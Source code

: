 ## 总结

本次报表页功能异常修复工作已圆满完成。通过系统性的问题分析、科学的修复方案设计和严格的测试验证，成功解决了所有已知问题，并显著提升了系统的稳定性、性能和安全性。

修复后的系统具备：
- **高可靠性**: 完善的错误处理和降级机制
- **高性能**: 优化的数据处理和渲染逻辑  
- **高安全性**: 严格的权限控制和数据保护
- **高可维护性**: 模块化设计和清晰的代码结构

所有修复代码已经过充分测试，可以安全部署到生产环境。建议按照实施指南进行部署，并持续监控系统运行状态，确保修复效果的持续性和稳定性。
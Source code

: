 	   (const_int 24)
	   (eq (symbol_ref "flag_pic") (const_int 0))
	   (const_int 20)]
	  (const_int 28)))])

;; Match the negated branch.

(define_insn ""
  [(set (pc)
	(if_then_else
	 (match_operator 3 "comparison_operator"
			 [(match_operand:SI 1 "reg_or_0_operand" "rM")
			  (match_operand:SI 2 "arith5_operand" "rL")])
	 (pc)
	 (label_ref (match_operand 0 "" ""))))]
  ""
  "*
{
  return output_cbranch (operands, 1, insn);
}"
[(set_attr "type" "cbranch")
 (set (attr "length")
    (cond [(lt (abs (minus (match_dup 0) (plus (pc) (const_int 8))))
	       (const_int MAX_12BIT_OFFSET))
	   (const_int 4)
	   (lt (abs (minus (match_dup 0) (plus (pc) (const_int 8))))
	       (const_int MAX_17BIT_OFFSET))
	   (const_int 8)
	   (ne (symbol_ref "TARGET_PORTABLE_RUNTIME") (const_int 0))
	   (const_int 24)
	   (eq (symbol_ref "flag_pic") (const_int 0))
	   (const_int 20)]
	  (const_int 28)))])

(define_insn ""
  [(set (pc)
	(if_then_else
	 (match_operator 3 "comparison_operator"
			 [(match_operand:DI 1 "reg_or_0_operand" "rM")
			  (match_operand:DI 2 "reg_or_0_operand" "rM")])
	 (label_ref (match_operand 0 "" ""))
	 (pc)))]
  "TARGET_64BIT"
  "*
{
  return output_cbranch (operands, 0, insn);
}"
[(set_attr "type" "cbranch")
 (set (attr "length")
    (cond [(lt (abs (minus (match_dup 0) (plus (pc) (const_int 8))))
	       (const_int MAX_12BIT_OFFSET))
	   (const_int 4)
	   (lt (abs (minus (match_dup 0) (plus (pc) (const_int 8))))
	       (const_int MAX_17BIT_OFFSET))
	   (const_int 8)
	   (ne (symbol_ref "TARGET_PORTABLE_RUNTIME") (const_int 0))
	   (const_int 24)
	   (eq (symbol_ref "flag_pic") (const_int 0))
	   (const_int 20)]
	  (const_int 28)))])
*****
→ **About this exercise**: Copy each line in the entries above where the word "return" shows up.

→ **Output for this exercise**:
  return output_cbranch (operands, 1, insn);
  return output_cbranch (operands, 0, insn);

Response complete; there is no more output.